Elle a sincèrement voulu découvrir la vérité au sujet de son père et ne pense pas avoir évité de la connaître. Mais au moment de formuler sa réponse, elle revoit le visage bouleversé du chanteur, leur immense tendresse réciproque et la terrible solitude dans lequel elle a eu l’impression de le laisser leur immense tendresse réciproque et la terrible solitude dans lequel elle a eu l’impression de le laisser en le quittant. A-t-elle vraiment cherché àl’entendre ou n’a-t-elle pas,au contraire, dirigé l’entretien dans la direction qui lui plaisait ? L’ombre de son père qu’elle ne pouvait envisager d’affronter a-t-elle été dissimulée par son interlocuteur voulant la protéger ? Que veut lui révéler ce rêve ? Elle reste silencieuse et Jeanne poursuit :

– En conduisant votre bus sans faire attention aux autres, vous tuez la partie créative, gaie et lumineuse en vous. Que se passe-t-il dans votre vie qui puisse vous inciter à un tel comportement ?

– Je ne comprends pas, Jeanne, murmure la jeune femme. Laissez-moi vous expliquer. Elle cherche les mots qui rendront le mieux compte de ce qui l’a touchée et tout en parlant, elle prend conscience de l’incohérence de ses propos. Pourquoi Giovanni qui avait quitté sa mère ne s’est-il jamais marié ? Pourquoi a-t-il été si bouleversé lorsqu’il a vu devant lui le sosie de Chantal ? Et surtout, pourquoi a-t-il dit : « J’étais fou de bonheur à l’idée de la revoir. » ? Et où devaient-ils se retrouver ? À Londres, à New-York ? Même les dates ne jouent pas.

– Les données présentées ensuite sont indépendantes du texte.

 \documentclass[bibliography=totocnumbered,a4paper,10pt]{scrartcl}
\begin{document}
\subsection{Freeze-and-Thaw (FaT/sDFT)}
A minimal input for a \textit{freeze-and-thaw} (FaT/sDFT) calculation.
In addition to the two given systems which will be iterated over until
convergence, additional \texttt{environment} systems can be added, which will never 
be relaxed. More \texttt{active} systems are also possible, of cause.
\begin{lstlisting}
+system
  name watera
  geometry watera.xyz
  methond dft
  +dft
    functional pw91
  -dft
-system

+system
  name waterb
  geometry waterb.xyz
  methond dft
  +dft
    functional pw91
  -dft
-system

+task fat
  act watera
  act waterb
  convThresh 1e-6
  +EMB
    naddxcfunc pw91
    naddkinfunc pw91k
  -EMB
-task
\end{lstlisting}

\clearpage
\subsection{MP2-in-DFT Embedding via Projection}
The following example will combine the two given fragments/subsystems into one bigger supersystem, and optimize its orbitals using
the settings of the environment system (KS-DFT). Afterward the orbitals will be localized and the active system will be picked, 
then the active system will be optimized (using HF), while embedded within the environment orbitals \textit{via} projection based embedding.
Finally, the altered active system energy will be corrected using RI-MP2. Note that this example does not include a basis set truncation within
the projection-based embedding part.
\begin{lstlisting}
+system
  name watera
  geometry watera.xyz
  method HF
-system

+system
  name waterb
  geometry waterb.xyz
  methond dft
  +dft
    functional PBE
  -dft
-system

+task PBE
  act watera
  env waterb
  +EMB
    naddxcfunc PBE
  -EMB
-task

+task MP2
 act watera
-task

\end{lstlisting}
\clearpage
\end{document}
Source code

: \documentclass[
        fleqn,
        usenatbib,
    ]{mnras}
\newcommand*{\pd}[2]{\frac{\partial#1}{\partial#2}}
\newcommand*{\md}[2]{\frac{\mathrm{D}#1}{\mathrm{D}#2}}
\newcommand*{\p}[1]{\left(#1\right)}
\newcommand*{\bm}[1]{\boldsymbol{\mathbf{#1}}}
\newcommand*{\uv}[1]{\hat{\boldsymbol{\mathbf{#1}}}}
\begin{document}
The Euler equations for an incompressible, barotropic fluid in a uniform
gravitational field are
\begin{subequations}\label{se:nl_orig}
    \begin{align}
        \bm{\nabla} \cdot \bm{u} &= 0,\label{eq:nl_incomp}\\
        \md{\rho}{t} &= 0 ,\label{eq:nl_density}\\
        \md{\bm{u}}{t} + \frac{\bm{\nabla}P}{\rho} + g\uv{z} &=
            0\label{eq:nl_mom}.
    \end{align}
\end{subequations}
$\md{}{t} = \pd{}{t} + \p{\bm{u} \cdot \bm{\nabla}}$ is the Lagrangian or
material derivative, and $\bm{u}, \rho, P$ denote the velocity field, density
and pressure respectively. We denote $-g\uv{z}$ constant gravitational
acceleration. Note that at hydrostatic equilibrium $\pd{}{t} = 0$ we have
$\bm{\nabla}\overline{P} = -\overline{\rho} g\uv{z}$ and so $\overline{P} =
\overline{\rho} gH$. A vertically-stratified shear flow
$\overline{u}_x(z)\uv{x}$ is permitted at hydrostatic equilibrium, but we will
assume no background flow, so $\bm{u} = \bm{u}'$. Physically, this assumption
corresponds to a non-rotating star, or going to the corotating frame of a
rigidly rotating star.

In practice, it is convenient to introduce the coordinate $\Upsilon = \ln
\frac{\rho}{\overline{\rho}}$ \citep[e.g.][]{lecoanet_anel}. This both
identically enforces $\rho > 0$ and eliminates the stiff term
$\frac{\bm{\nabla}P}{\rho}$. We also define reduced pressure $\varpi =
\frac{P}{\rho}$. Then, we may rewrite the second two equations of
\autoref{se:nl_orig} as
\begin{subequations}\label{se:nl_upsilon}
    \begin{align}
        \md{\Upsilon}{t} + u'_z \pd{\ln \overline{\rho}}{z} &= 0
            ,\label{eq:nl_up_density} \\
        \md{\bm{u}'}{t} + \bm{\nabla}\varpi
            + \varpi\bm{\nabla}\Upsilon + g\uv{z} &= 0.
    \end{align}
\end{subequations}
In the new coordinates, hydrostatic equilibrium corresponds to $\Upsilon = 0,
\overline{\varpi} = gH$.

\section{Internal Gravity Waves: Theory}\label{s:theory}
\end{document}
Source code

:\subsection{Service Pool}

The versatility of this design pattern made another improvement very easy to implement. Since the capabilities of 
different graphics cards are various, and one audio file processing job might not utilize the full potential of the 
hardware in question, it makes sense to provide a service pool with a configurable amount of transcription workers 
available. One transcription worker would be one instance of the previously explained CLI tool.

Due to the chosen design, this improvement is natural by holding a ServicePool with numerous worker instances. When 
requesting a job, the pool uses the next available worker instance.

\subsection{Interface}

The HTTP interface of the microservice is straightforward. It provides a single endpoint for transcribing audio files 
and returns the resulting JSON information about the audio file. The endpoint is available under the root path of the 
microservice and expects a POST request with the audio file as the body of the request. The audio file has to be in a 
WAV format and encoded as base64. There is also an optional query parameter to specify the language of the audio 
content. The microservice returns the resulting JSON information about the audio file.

– La manière de conduire le bus, sans prêter la moindre attention à la jeune femme, ajoute Jeanne, a tué votre côté musicien. Vous êtes écartelée entre la loyauté envers votre père et la réalité de votre mère. Mais il y a en vous des énergies surgies de l’inconscient, représentées par les personnages emportant les morceaux, qui sont décidées à vous faire revivre. Elle se tait et pose sa main sur celle de Violette. Il y a tant de désarroi dans les yeux de sa cliente qui est en train de subir une mutation profonde. Elle doit renoncer à l’image d’un père divin et admettre le côté tragique de son humanité.Tout d’abord, elle veut une confirmation des soupçons que le travail sur le rêve a fait naître en elle, même si elle ne doute plus de la noirceur du comportement de cet homme qui était son héros. Elle informe Jeanne de son intention de retourner immédiatement à l’hôtel Beau-Rivage pour parler une dernière fois à Giovanni Pavese avant qu’il ne quitte le pays.